**YOUR INSTRUCTIONS:**
A word-for-word transcription of all the data is required.
** RECORDS TO USE follows **
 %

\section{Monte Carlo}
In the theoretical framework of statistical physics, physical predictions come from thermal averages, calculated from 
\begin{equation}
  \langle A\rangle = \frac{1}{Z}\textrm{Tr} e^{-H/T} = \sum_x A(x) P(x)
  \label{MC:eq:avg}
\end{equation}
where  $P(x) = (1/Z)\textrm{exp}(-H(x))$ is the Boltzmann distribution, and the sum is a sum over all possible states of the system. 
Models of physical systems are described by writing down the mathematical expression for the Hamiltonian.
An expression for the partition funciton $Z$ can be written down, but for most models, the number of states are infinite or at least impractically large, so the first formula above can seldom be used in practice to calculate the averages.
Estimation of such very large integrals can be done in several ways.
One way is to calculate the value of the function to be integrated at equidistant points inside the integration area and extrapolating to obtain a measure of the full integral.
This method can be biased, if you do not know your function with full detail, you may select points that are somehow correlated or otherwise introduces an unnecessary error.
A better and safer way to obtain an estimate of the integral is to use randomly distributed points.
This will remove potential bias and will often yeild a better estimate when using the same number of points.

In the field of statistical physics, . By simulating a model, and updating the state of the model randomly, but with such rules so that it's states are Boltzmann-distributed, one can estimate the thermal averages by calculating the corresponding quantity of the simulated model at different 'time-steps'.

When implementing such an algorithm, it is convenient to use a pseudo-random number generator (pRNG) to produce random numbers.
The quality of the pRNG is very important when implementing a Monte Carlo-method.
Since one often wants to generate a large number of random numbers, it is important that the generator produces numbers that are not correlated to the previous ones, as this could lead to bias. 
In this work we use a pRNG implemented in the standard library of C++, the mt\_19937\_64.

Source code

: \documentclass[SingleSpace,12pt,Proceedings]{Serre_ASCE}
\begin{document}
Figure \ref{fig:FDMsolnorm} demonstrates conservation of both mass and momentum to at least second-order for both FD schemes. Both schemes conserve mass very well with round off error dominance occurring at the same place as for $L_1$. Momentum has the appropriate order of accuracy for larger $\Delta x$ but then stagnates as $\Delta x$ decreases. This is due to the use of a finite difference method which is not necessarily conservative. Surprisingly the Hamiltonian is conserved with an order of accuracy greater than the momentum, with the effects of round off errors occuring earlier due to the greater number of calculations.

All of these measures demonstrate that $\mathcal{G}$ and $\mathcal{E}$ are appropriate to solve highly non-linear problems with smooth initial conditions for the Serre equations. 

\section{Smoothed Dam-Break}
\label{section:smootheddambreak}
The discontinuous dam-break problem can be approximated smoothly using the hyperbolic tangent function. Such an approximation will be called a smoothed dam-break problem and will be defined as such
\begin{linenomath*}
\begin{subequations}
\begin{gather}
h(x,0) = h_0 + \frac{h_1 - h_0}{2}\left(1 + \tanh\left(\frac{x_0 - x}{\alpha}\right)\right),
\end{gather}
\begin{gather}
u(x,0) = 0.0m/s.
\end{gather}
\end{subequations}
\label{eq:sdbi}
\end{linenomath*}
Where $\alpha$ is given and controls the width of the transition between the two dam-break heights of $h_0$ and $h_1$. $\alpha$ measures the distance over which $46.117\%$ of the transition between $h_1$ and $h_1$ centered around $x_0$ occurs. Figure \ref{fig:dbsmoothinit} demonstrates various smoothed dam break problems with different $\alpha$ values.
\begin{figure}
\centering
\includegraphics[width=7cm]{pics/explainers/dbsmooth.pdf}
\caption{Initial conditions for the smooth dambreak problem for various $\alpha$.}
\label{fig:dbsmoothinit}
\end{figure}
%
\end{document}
** End of RECORDS TO USE **
**WRITTEN RESPONSE:**
 %

\section{Monte Carlo}
In the theoretical framework of statistical physics, physical predictions come from thermal averages, calculated from 
\begin{equation}
  \langle A\rangle = \frac{1}{Z}\textrm{Tr} e^{-H/T} = \sum_x A(x) P(x)
  \label{MC:eq:avg}
\end{equation}
where  $P(x) = (1/Z)\textrm{exp}(-H(x))$ is the Boltzmann distribution, and the sum is a sum over all possible states of the system. 
Models of physical systems are described by writing down the mathematical expression for the Hamiltonian.
An expression for the partition funciton $Z$ can be written down, but for most models, the number of states are infinite or at least impractically large, so the first formula above can seldom be used in practice to calculate the averages.
Estimation of such very large integrals can be done in several ways.
One way is to calculate the value of the function to be integrated at equidistant points inside the integration area and extrapolating to obtain a measure of the full integral.
This method can be biased, if you do not know your function with full detail, you may select points that are somehow correlated or otherwise introduces an unnecessary error.
A better and safer way to obtain an estimate of the integral is to use randomly distributed points.
This will remove potential bias and will often yeild a better estimate when using the same number of points.

In the field of statistical physics, . By simulating a model, and updating the state of the model randomly, but with such rules so that it's states are Boltzmann-distributed, one can estimate the thermal averages by calculating the corresponding quantity of the simulated model at different 'time-steps'.

When implementing such an algorithm, it is convenient to use a pseudo-random number generator (pRNG) to produce random numbers.
The quality of the pRNG is very important when implementing a Monte Carlo-method.
Since one often wants to generate a large number of random numbers, it is important that the generator produces numbers that are not correlated to the previous ones, as this could lead to bias. 
In this work we use a pRNG implemented in the standard library of C++, the mt\_19937\_64.

Source code

: \documentclass[SingleSpace,12pt,Proceedings]{Serre_ASCE}
\begin{document}
Figure \ref{fig:FDMsolnorm} demonstrates conservation of both mass and momentum to at least second-order for both FD schemes. Both schemes conserve mass very well with round off error dominance occurring at the same place as for $L_1$. Momentum has the appropriate order of accuracy for larger $\Delta x$ but then stagnates as $\Delta x$ decreases. This is due to the use of a finite difference method which is not necessarily conservative. Surprisingly the Hamiltonian is conserved with an order of accuracy greater than the momentum, with the effects of round off errors occuring earlier due to the greater number of calculations.

All of these measures demonstrate that $\mathcal{G}$ and $\mathcal{E}$ are appropriate to solve highly non-linear problems with smooth initial conditions for the Serre equations. 

\section{Smoothed Dam-Break}
\label{section:smootheddambreak}
The discontinuous dam-break problem can be approximated smoothly using the hyperbolic tangent function. Such an approximation will be called a smoothed dam-break problem and will be defined as such
\begin{linenomath*}
\begin{subequations}
\begin{gather}
h(x,0) = h_0 + \frac{h_1 - h_0}{2}\left(1 + \tanh\left(\frac{x_0 - x}{\alpha}\right)\right),
\end{gather}
\begin{gather}
u(x,0) = 0.0m/s.
\end{gather}
\end{subequations}
\label{eq:sdbi}
\end{linenomath*}
Where $\alpha$ is given and controls the width of the transition between the two dam-break heights of $h_0$ and $h_1$. $\alpha$ measures the distance over which $46.117\%$ of the transition between $h_1$ and $h_1$ centered around $x_0$ occurs. Figure \ref{fig:dbsmoothinit} demonstrates various smoothed dam break problems with different $\alpha$ values.
\begin{figure}
\centering
\includegraphics[width=7cm]{pics/explainers/dbsmooth.pdf}
\caption{Initial conditions for the smooth dambreak problem for various $\alpha$.}
\label{fig:dbsmoothinit}
\end{figure}
%
\end{document}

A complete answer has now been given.